In this case, the defendant had child pornography on his phone which the police found. The appellate court affirmed the trial court finding that the defendant gave consent, but reversed and remanded for further proceedings since the trial court made no findings regarding the scope of the consent to search the cell phone.
In this case, the defendant handed his phone over to an agent who saw one image she believed to be child pornography. She then handed the phone to another agent who did an on-site forensic review of the phone, finding 1000 images.

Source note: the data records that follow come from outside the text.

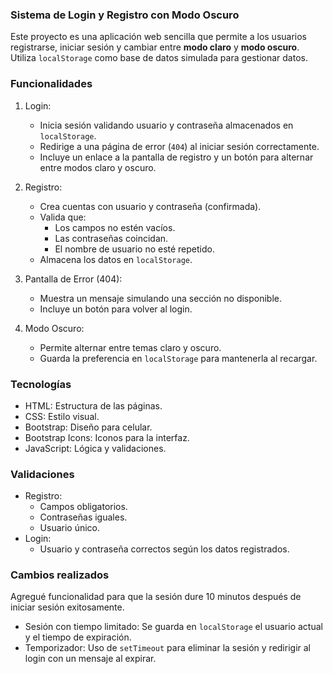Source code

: ### Sistema de Login y Registro con Modo Oscuro

Este proyecto es una aplicación web sencilla que permite a los usuarios registrarse, iniciar sesión y cambiar entre **modo claro** y **modo oscuro**. Utiliza `localStorage` como base de datos simulada para gestionar datos.



### Funcionalidades

1. Login:
   - Inicia sesión validando usuario y contraseña almacenados en `localStorage`.
   - Redirige a una página de error (`404`) al iniciar sesión correctamente.
   - Incluye un enlace a la pantalla de registro y un botón para alternar entre modos claro y oscuro.

2. Registro:
   - Crea cuentas con usuario y contraseña (confirmada).
   - Valida que:
     - Los campos no estén vacíos.
     - Las contraseñas coincidan.
     - El nombre de usuario no esté repetido.
   - Almacena los datos en `localStorage`.

3. Pantalla de Error (404):
   - Muestra un mensaje simulando una sección no disponible.
   - Incluye un botón para volver al login.

4. Modo Oscuro:
   - Permite alternar entre temas claro y oscuro.
   - Guarda la preferencia en `localStorage` para mantenerla al recargar.



### Tecnologías

- HTML: Estructura de las páginas.
- CSS: Estilo visual.
- Bootstrap: Diseño para celular.
- Bootstrap Icons: Iconos para la interfaz.
- JavaScript: Lógica y validaciones.



### Validaciones

- Registro:
  - Campos obligatorios.
  - Contraseñas iguales.
  - Usuario único.
- Login:
  - Usuario y contraseña correctos según los datos registrados.

### Cambios realizados
Agregué funcionalidad para que la sesión dure 10 minutos después de iniciar sesión exitosamente.

- Sesión con tiempo limitado: Se guarda en `localStorage` el usuario actual y el tiempo de expiración.
- Temporizador: Uso de `setTimeout` para eliminar la sesión y redirigir al login con un mensaje al expirar.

Here, the appellate court conceded that “(m)odern cell phones — or ‘smart phones’ — present new and complicated issues for law enforcement seeking to conduct a search. Smart phones can hold a wealth of information reaching many different and personal areas of an individual’s life, ostensibly leading to a greater invasion of privacy than a search of a person or place would usually entail. Indeed, the United States Supreme Court has recognized that ‘[m]odern cell phones, as a category, implicate privacy concerns far beyond those implicated by the search of a cigarette pack, a wallet, or a purse.’ Riley, supra, 573 U. S. ___ (III) (B) (1), 134 SCt at 2488-89.”
Here is some really good language: “Warrantless searches of cell phones is a developing area of law for our courts and must take into consideration the changing nature of technology and the corresponding ability of law enforcement to invade a person’s privacy. In the context of other types of searches, we have addressed the scope of consent based on the interaction between authorities and the defendant, focusing on what the defendant knew at the time he gave consent.”
The case is Martinez v. State, 2018 Ga. App. LEXIS 584, Court of Appeals of Georgia, October 19.